Unfortunately that’s almost all the praise I’m prepared to give it. Paint by DS is clearly designed to appeal to the casual gaming demographic, with a low price point and scrupulously undemanding mechanics. It’s chief ‘draw’ [comedy gold!– ed] is that it lets you have your merry way with fifteen real, proper, genyouwine works of art from a range of periods and nationalities, including paintings by Cezanne, Hokusai and Van Gogh.
The stylus is your brush or pencil, as you might expect. The touch screen displays a line drawing of your subject, while the top screen lets you view it in all its original glory. You can pick colours from a selection along the bottom of the touch screen or mix your own using a palette. Different widths and thicknesses of brush, water and erasers are available from a menu on the right. Once you’re done, the game scores you out of five for the fidelity of your brushwork and saves your creation to the gallery.
There’s scope for quite a lot of tinkering here and the zoom view allows for a respectable degree of precision. Trouble is, it’s just not a patch on actually painting. Why blow twenty quid to push coloured dots around a screen the size of a credit card when you can buy a bog-standard canvas for half the price, nab some of your mum’s old oil paints and live the dream? Or if you absolutely must work with pixels, why not download one of the many free PC graphics packages doing the rounds? At least you won’t have to squint.
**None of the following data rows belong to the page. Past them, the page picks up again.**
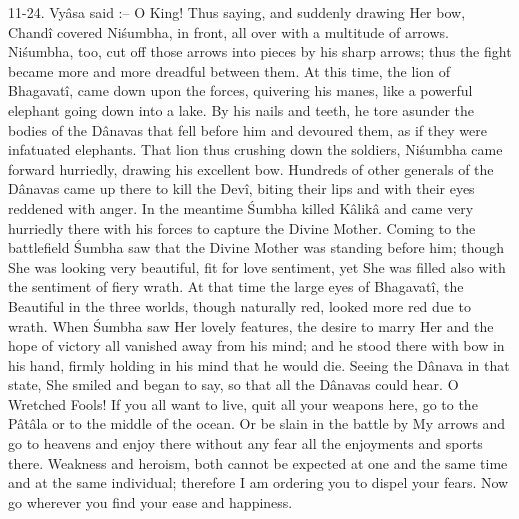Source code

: 11-24. Vy\^asa said :-- O King! Thus saying, and suddenly drawing Her bow, Chand\^i covered Ni\'sumbha, in front, all over with a multitude of arrows. Ni\'sumbha, too, cut off those arrows into pieces by his sharp arrows; thus the fight became more and more dreadful between them. At this time, the lion of Bhagavat\^i, came down upon the forces, quivering his manes, like a powerful elephant going down into a lake. By his nails and teeth, he tore asunder the bodies of the D\^anavas that fell before him and devoured them, as if they were infatuated elephants. That lion thus crushing down the soldiers, Ni\'sumbha came forward hurriedly, drawing his excellent bow. Hundreds of other generals of the D\^anavas came up there to kill the Dev\^i, biting their lips and with their eyes reddened with anger. In the meantime \'Sumbha killed K\^alik\^a and came very hurriedly there with his forces to capture the Divine Mother. Coming to the battlefield \'Sumbha saw that the Divine Mother was standing before him; though She was looking very beautiful, fit for love sentiment, yet She was filled also with the sentiment of fiery wrath. At that time the large eyes of Bhagavat\^i, the Beautiful in the three worlds, though naturally red, looked more red due to wrath. When \'Sumbha saw Her lovely features, the desire to marry Her and the hope of victory all vanished away from his mind; and he stood there with bow in his hand, firmly holding in his mind that he would die. Seeing the D\^anava in that state, She smiled and began to say, so that all the D\^anavas could hear. O Wretched Fools! If you all want to live, quit all your weapons here, go to the P\^at\^ala or to the middle of the ocean. Or be slain in the battle by My arrows and go to heavens and enjoy there without any fear all the enjoyments and sports there. Weakness and heroism, both cannot be expected at one and the same time and at the same individual; therefore I am ordering you to dispel your fears. Now go wherever you find your ease and happiness.


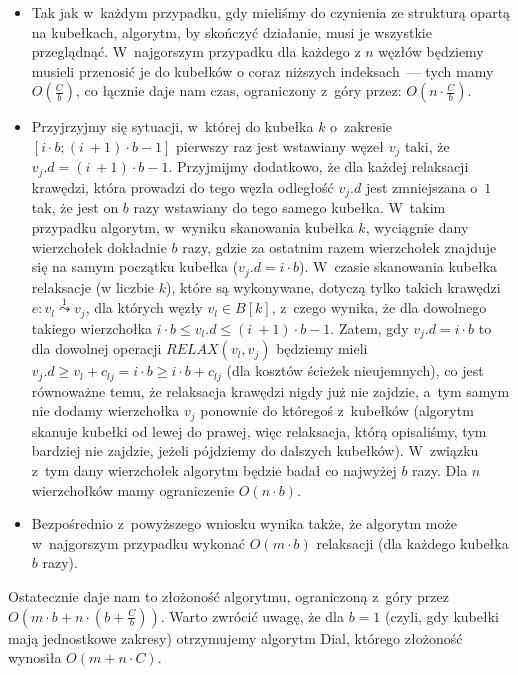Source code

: \begin{itemize}
\item Tak jak w~każdym przypadku, gdy mieliśmy do czynienia ze strukturą opartą na kubełkach, algorytm, by skończyć działanie, musi je wszystkie przeglądnąć. W~najgorszym przypadku dla każdego z $n$ węzłów będziemy musieli przenosić je do kubełków o coraz niższych indeksach~--- tych mamy $O \left( \frac{C}{b} \right)$, co łącznie daje nam czas, ograniczony z~góry przez: $O \left( n \cdot \frac{C}{b} \right)$.
\item Przyjrzyjmy się sytuacji, w~której do kubełka $k$ o~zakresie $\left[ i \cdot b ; \left( i~+ 1 \right) \cdot b - 1 \right]$ pierwszy raz jest wstawiany węzeł $v_{j}$ taki, że $v_{j}.d = \left( i~+ 1 \right) \cdot b - 1$. Przyjmijmy dodatkowo, że dla każdej relaksacji krawędzi, która prowadzi do tego węzła odległość $v_{j}.d$ jest zmniejszana o~$1$ tak, że jest on $b$ razy wstawiany do tego samego kubełka. W~takim przypadku algorytm, w~wyniku skanowania kubełka $k$, wyciągnie dany wierzchołek dokładnie $b$ razy, gdzie za ostatnim razem wierzchołek znajduje się na samym początku kubełka ($v_{j}.d = i \cdot b$). W~czasie skanowania kubełka relaksacje (w liczbie $k$), które są wykonywane, dotyczą tylko takich krawędzi $e : v_{l} \overset{1}\leadsto v_{j}$, dla których węzły $v_{l} \in B \left[ k \right]$, z~czego wynika, że dla dowolnego takiego wierzchołka $ i \cdot b \leqslant v_{l}.d \leqslant \left( i~+ 1 \right) \cdot b - 1$. Zatem, gdy $v_{j}.d = i \cdot b$ to dla dowolnej operacji $RELAX \left( v_{l}, v_{j} \right)$ będziemy mieli $ v_{j}.d \geqslant v_{l} + c_{lj} = i \cdot b \geqslant i \cdot b + c_{lj}$ (dla kosztów ścieżek nieujemnych), co jest równoważne temu, że relaksacja krawędzi nigdy już nie zajdzie, a~tym samym nie dodamy wierzchołka $v_{j}$ ponownie do któregoś z~kubełków (algorytm skanuje kubełki od lewej do prawej, więc relaksacja, którą opisaliśmy, tym bardziej nie zajdzie, jeżeli pójdziemy do dalszych kubełków). W~związku z~tym dany  wierzchołek algorytm będzie badał co najwyżej $b$ razy. Dla $n$ wierzchołków mamy ograniczenie $O \left( n \cdot b \right)$.
\item Bezpośrednio z~powyższego wniosku wynika także, że algorytm może w~najgorszym przypadku wykonać $O \left( m \cdot b \right)$ relaksacji (dla każdego kubełka $b$ razy).
\end{itemize}

Ostatecznie daje nam to złożoność algorytmu, ograniczoną z~góry przez $ O \left( m \cdot b + n \cdot \left( b + \frac{C}{b}\right)\right)$. Warto zwrócić uwagę, że dla $b=1$ (czyli, gdy kubełki mają jednostkowe zakresy) otrzymujemy algorytm Dial, którego złożoność wynosiła $ O \left( m + n \cdot C \right)$.

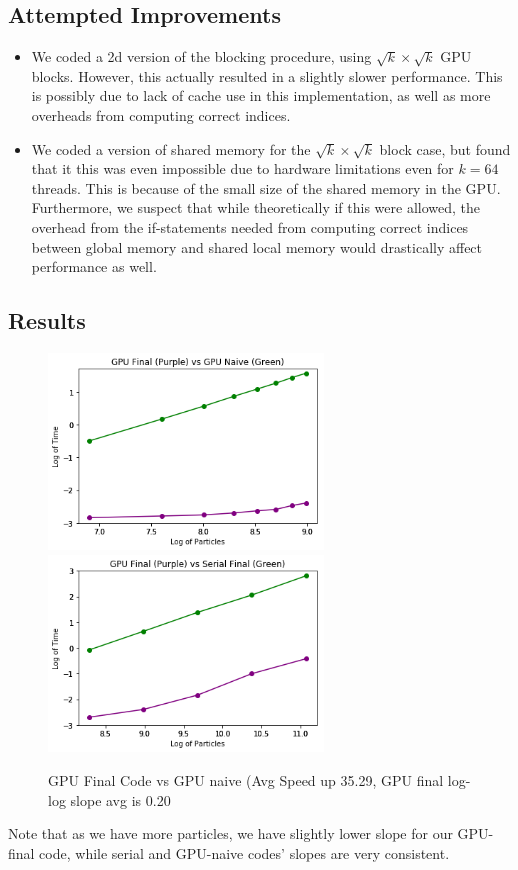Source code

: \documentclass[12pt]{article}
\begin{document}
\subsection{Attempted Improvements}
\begin{itemize}
\item We coded a 2d version of the blocking procedure, using $\sqrt{k} \times \sqrt{k}$ GPU blocks. However, this actually resulted in a slightly slower performance. This is possibly due to lack of cache use in this implementation, as well as more overheads from computing correct indices. 
\item We coded a version of shared memory for the $\sqrt{k} \times \sqrt{k}$ block case, but found that it this was even impossible due to hardware limitations even for $k = 64$ threads. This is because of the small size of the shared memory in the GPU. Furthermore, we suspect that while theoretically if this were allowed, the overhead from the if-statements needed from computing correct indices between global memory and shared local memory would drastically affect performance as well.  
\end{itemize}
\newpage 
\subsection{Results}
\begin{figure}[h]
  \caption{GPU Final Code vs GPU naive (Avg Speed up 35.29, GPU final log-log slope avg is 0.20}
  \centering 
  \includegraphics[width = 0.65\textwidth]{GPU_final_vs_GPU_naive.png}
  \includegraphics[width = 0.65\textwidth]{GPU_final_vs_Serial_final.png}
\end{figure}
Note that as we have more particles, we have slightly lower slope for our GPU-final code, while serial and GPU-naive codes' slopes are very consistent. 
\newpage 
\end{document}
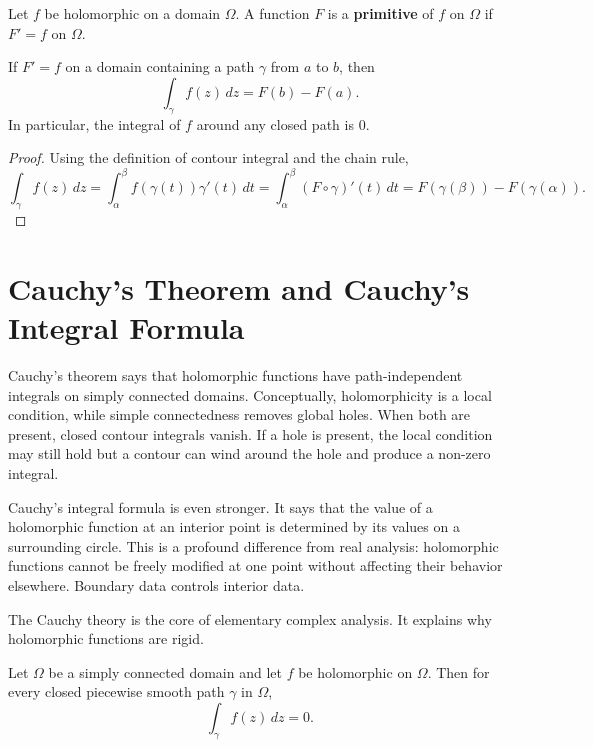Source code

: \begin{definition}[Primitive]
Let $f$ be holomorphic on a domain $\Omega$. A function $F$ is a \textbf{primitive} of $f$ on $\Omega$ if $F'=f$ on $\Omega$.
\end{definition}

\begin{theorem}
If $F'=f$ on a domain containing a path $\gamma$ from $a$ to $b$, then
\[
    \int_\gamma f(z)\,dz=F(b)-F(a).
\]
In particular, the integral of $f$ around any closed path is $0$.
\end{theorem}

\begin{proof}
Using the definition of contour integral and the chain rule,
\[
    \int_\gamma f(z)\,dz=\int_\alpha^\beta f(\gamma(t))\gamma'(t)\,dt
    =\int_\alpha^\beta (F\circ\gamma)'(t)\,dt=F(\gamma(\beta))-F(\gamma(\alpha)).
\]
\end{proof}

\section{Cauchy's Theorem and Cauchy's Integral Formula}


Cauchy's theorem says that holomorphic functions have path-independent integrals on simply connected domains. Conceptually, holomorphicity is a local condition, while simple connectedness removes global holes. When both are present, closed contour integrals vanish. If a hole is present, the local condition may still hold but a contour can wind around the hole and produce a non-zero integral.

Cauchy's integral formula is even stronger. It says that the value of a holomorphic function at an interior point is determined by its values on a surrounding circle. This is a profound difference from real analysis: holomorphic functions cannot be freely modified at one point without affecting their behavior elsewhere. Boundary data controls interior data.

The Cauchy theory is the core of elementary complex analysis. It explains why holomorphic functions are rigid.

\begin{theorem}
Let $\Omega$ be a simply connected domain and let $f$ be holomorphic on $\Omega$. Then for every closed piecewise smooth path $\gamma$ in $\Omega$,
\[
    \int_\gamma f(z)\,dz=0.
\]
\end{theorem}

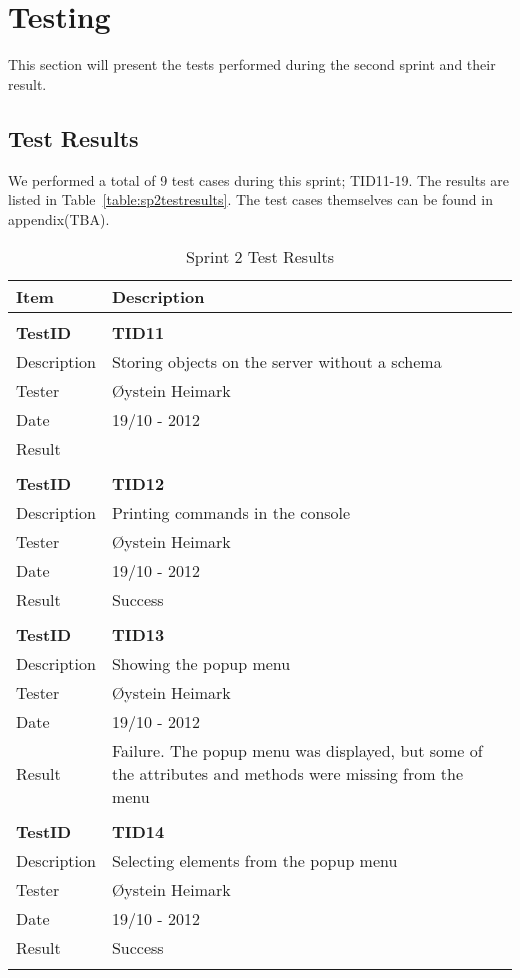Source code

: \section{Testing}
This section will present the tests performed during the second sprint and their result.

\subsection{Test Results}
We performed a total of 9 test cases during this sprint; TID11-19. The results are listed in Table~\ref{table:sp2testresults}. The test cases themselves can be found in appendix(TBA).

\begin{table}
\caption{Sprint 2 Test Results}
\centering
\begin{tabular}{ l p{13cm} }

\hline 
Item			&Description		\\
\hline \\ [-2.0ex]

\bf{TestID}		&\bf{TID11}			\\
Description	&Storing objects on the server without a schema	\\
Tester		&Øystein Heimark	\\
Date			&19/10 - 2012	\\
Result		&				\\
\hline \\ [-2.0ex]

\bf{TestID}		&\bf{TID12}			\\
Description	&Printing commands in the console 	\\
Tester		&Øystein Heimark	\\
Date			&19/10 - 2012	\\
Result		&Success			\\
\hline \\ [-2.0ex]

\bf{TestID}		&\bf{TID13}			\\
Description	&Showing the popup menu	\\
Tester		&Øystein Heimark	\\
Date			&19/10 - 2012	\\
Result		&Failure. The popup menu was displayed, but some of the attributes and methods were missing from the menu				\\
\hline \\ [-2.0ex]

\bf{TestID}		&\bf{TID14}			\\
Description	&Selecting elements from the popup menu	\\
Tester		&Øystein Heimark	\\
Date			&19/10 - 2012	\\
Result		&Success			\\
\hline \\ [-2.0ex]


\end{tabular}
\end{table}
I’m being a touch naive, of course. Kids will be tickled by the idea of carrying a customisable art gallery around in their pockets, and Paint by DS will no doubt also endear itself to the strident hosts of concerned but ignorant parents, glad to see their offspring getting a little ‘education’ via that disturbing electronic hobby. Mercury Games have bigger fish to fry, however. According to one press release, the game ‘has been developed for the busy, modern urbanite to aid relaxation’ and patronising tone aside I can just about countenance this, though I’d rebut that the ‘busy, modern urbanite’ would be much better served by something like Hotel Dusk.
Outside of the main game, you can ‘Take A Break’ and indulge in some banal mini-game fodder to unlock new types of canvas and items for the gallery. Puzzle is one of those sliding-panel jigsaw things, Pixel Race is Operation! without the body parts, Memory is memorise-the-sequence-and-regurgitate, and Hit & Error is whack-a-mole with squirrels. There’s nothing here worthy of remark, other than that in Hit & Error you lose points if you bop a squirrel wearing a ribbon, but get a bonus if you sock one wearing a top hat. Some kind of pro-feminist, anti-capitalist statement, no doubt. Chin up Castro, the revolution is alive and kicking!
Paint by DS is good at what it does, but what it does is a little surplus to requirements. If you’re looking for five minutes of downtime between tube stops, I’d advise you to invest in one of the console’s many engrossing but slow-paced point-and-click adventure titles; if you’re looking for an artistic outlet, I suggest skipping the videogames aisle at your local WHSmith and venturing into the stationary section.